■ Input material
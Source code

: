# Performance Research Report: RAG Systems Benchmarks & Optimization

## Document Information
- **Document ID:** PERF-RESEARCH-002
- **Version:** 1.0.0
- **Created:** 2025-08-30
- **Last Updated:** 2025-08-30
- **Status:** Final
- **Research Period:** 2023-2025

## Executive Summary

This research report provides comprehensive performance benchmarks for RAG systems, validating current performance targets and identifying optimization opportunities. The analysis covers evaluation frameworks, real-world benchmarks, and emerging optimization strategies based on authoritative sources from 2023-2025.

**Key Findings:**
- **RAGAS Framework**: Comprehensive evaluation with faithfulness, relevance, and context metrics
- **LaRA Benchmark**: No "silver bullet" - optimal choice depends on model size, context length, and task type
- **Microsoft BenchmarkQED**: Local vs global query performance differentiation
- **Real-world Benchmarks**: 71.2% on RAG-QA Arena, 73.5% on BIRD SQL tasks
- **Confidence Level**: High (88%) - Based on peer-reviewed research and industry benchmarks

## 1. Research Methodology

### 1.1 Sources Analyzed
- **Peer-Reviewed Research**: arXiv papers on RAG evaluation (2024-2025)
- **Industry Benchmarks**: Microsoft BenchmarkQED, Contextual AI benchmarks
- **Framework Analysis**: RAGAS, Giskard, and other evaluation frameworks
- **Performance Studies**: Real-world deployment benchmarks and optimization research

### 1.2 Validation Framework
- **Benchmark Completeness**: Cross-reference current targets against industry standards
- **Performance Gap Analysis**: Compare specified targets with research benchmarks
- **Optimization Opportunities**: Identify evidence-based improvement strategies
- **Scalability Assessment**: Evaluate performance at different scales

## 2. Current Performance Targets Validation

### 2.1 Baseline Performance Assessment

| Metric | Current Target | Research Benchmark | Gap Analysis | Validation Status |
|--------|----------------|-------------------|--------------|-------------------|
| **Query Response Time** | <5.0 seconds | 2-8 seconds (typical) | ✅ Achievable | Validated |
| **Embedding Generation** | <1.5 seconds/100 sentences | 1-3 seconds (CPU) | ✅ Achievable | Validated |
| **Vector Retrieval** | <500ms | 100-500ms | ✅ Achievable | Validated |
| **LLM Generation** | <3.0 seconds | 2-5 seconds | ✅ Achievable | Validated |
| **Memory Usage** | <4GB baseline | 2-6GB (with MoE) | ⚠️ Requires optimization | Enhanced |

■ Work to complete
Set down exactly the lines of the data above, beginning with the line that has "- **Peer-Reviewed Research**: arXiv" and ending with the line that has "- **Framework Analysis**: RAGAS, Giskard, and", and no others.

■ Result of this exercise
- **Peer-Reviewed Research**: arXiv papers on RAG evaluation (2024-2025)
- **Industry Benchmarks**: Microsoft BenchmarkQED, Contextual AI benchmarks
- **Framework Analysis**: RAGAS, Giskard, and other evaluation frameworks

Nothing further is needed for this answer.